Natural farming gave Charna Devi, 49, a tribal woman from Chagaon village in uphill Tapri in Kinnaur, the opportunity to go outside the State for the first time in her life. She had not ventured beyond State capital Shimla before. “The travel taught me so many things,” she said.
Ms. Devi is now a member of an SPNF women farmers’ group formed in 2019. Its members cultivate apples, garlic, maize and other traditional crops in their own farms. The group has over 20 women farmers and it functions like a family. They help each other with not only farm inputs and agricultural work, but also in finding solutions for personal and social issues.
Executive Director of PK3Y, Dr. Rajeshwar Singh Chandel, said that women have always had an important role in agriculture in India. “Their inclusion in natural farming for training and exposure will not only build their capacity but will help women farmers gain confidence for overall betterment in society,” he said.
At many other places in the State, women farmers who have shifted to natural farming collectively plan to increase their income by processing fruits and creating marketing networks on their own.
Another group of more than 20 young women in Khaushshah village near Rampur Bushahr in Shimla district had been contributing in agriculture and horticulture at home but, “We were just silent workers with no say in deciding things in the field. The income from apple orchards was falling due to over-use of chemical fertilizers and pesticides. Since we were provided training in the natural farming project, we could move out of the four walls of the house and are now actively involved in changing the course of farming for overall betterment in returns and nutrition,” said Sujata, a graduate farmer.

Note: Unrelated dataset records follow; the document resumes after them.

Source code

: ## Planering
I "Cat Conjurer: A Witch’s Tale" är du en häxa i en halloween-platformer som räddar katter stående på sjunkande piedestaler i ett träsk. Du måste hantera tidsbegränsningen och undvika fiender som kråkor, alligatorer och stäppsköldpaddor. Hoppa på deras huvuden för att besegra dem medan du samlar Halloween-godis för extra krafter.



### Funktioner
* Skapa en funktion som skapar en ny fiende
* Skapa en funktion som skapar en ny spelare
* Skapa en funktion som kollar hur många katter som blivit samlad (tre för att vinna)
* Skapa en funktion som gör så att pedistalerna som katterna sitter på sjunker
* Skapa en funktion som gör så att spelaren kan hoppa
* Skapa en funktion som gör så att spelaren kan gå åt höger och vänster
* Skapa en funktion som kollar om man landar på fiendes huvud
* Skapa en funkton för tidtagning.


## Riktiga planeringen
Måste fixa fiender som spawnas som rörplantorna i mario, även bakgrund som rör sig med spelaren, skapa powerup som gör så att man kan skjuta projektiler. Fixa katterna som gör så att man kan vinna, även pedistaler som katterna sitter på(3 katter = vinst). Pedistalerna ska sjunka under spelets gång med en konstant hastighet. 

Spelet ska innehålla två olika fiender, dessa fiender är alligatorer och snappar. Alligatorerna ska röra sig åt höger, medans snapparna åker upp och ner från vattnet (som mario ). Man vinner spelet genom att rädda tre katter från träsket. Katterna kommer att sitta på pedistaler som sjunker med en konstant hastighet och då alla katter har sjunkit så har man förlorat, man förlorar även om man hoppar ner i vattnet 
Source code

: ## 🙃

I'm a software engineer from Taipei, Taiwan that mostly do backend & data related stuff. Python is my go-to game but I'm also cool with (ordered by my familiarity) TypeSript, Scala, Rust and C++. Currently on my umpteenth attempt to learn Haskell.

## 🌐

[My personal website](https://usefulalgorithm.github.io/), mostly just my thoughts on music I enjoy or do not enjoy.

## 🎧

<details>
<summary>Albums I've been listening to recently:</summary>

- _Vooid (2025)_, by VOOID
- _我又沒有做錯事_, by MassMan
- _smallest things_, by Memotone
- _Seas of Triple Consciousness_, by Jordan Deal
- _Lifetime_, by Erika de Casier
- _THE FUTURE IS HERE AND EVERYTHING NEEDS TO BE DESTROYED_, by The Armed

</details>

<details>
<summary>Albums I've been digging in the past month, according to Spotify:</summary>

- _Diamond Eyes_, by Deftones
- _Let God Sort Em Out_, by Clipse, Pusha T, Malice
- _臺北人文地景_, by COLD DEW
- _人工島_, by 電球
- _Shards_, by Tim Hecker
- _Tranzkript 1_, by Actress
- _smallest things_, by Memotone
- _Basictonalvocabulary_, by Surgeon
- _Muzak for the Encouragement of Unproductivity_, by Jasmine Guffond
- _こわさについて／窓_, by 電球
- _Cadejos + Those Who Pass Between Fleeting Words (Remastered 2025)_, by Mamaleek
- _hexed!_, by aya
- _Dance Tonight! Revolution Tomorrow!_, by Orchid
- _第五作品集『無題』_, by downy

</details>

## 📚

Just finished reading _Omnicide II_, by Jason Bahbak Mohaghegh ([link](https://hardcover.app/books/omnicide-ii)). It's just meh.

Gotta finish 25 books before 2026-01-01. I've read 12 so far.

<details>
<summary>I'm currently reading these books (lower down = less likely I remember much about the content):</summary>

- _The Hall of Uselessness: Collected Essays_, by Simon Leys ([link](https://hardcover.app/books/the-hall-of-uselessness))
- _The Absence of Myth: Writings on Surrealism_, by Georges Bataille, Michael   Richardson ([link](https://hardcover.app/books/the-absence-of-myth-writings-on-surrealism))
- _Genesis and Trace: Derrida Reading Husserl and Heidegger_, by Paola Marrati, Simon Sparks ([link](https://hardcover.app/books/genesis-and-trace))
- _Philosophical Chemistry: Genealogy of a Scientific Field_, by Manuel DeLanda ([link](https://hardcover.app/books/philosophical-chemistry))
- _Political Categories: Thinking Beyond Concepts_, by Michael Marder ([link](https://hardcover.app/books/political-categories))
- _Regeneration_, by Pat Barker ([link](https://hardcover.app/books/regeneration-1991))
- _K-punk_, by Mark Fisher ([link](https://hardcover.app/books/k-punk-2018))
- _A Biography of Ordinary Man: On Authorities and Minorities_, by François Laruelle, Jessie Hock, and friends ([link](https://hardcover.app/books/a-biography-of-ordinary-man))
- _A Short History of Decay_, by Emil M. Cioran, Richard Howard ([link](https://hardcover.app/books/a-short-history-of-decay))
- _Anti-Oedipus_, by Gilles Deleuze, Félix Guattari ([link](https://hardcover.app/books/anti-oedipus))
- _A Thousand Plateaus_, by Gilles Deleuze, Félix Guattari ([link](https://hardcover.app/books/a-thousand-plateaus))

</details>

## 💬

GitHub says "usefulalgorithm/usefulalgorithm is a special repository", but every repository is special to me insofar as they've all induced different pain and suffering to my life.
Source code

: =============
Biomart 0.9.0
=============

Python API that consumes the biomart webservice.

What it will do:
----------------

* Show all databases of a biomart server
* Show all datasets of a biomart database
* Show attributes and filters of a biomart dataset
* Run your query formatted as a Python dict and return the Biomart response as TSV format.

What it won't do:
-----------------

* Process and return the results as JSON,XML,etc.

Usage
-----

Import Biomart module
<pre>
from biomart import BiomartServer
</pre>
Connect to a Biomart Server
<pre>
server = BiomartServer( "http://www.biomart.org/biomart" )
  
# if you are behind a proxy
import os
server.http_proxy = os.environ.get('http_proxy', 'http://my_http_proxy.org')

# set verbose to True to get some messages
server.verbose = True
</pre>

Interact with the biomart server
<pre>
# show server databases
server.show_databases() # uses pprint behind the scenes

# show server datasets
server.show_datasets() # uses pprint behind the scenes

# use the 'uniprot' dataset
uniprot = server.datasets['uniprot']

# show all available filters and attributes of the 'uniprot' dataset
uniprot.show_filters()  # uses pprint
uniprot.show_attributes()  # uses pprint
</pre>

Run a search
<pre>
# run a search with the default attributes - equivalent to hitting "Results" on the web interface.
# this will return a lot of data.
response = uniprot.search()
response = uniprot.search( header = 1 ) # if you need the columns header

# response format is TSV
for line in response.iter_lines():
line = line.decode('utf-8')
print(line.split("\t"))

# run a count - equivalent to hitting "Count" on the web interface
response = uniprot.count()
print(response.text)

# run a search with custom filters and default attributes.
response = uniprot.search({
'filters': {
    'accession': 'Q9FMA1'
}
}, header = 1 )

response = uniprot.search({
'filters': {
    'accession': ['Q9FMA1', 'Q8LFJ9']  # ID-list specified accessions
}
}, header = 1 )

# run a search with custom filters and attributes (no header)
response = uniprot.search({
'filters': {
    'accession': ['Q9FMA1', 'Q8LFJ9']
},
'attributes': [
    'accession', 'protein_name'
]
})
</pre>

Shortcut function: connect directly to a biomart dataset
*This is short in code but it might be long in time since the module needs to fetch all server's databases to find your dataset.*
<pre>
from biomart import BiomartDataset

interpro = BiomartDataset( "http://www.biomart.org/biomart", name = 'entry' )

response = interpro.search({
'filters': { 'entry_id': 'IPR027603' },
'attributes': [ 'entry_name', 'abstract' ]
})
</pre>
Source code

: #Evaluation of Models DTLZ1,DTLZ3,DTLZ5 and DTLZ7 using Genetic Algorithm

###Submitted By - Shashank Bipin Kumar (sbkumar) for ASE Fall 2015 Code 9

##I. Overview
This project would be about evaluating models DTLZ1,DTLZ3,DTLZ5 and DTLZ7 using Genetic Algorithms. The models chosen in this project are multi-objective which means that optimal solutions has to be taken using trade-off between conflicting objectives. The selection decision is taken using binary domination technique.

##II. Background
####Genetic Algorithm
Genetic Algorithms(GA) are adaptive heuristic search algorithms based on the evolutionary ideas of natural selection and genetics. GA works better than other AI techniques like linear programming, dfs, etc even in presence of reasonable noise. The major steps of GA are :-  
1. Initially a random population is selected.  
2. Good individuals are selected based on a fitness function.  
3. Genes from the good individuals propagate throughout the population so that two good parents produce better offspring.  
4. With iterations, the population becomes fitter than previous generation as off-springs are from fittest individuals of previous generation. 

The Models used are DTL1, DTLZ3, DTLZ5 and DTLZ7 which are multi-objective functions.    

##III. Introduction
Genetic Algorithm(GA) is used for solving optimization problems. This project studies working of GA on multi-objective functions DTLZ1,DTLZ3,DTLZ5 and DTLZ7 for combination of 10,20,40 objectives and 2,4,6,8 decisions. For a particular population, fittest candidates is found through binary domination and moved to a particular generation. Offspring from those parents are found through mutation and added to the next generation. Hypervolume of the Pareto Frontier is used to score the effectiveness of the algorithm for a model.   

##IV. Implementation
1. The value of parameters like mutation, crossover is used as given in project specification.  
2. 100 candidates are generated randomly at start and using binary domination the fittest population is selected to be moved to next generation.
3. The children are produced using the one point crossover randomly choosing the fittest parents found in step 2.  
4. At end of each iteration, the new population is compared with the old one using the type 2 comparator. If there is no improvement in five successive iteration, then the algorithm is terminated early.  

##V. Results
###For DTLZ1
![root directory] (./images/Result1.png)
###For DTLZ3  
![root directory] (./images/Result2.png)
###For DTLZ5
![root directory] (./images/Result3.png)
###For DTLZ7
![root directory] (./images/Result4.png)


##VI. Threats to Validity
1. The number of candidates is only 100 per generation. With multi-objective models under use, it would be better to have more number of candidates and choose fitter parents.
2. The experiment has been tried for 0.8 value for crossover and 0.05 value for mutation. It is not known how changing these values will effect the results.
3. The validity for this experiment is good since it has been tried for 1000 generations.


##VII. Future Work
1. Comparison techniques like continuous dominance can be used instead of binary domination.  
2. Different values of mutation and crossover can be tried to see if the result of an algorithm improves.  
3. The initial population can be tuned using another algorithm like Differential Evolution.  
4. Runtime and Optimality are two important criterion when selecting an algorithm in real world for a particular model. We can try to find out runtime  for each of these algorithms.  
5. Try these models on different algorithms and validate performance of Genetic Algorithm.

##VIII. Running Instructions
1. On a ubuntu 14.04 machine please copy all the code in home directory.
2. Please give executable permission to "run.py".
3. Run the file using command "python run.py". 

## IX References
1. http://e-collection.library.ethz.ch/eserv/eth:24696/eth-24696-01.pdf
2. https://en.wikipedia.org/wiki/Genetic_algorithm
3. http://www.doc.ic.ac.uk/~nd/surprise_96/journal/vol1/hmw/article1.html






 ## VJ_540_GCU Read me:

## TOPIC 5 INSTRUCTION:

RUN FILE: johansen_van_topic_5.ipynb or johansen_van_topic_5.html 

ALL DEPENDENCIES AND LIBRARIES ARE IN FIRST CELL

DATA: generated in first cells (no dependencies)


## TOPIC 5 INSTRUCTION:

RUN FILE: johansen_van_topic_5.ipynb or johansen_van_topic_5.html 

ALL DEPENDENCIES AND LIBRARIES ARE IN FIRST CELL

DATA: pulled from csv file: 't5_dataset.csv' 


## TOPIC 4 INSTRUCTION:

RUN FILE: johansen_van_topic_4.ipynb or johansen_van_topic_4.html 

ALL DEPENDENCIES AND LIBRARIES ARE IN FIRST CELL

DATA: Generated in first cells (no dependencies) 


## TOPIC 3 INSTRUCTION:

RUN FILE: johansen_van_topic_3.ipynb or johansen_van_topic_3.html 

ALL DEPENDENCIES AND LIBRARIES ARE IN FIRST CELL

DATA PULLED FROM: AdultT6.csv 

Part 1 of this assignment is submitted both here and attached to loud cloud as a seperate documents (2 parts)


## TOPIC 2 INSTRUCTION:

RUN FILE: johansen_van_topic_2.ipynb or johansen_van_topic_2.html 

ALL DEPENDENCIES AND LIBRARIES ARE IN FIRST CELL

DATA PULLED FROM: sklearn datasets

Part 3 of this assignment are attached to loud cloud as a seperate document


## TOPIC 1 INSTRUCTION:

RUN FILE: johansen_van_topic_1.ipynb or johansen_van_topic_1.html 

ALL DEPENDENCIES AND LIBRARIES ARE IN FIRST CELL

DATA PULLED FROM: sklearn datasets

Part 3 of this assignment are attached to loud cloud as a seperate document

Their group, the Prakritik Kheti Mahila Khushhal Kisan Samiti, Khaushshah, was formed two years back, and registered in 2021. The women farmers’ group is doing natural farming individually on land measuring around 12.5 bigha s, and the SPNF technique has helped them grow multiple crops like pulses and vegetables, alongside apples, for regular income from the same field. “Besides, it has helped us in connecting socially, and break mindset barriers on issues other than farming also,” said the group’s members.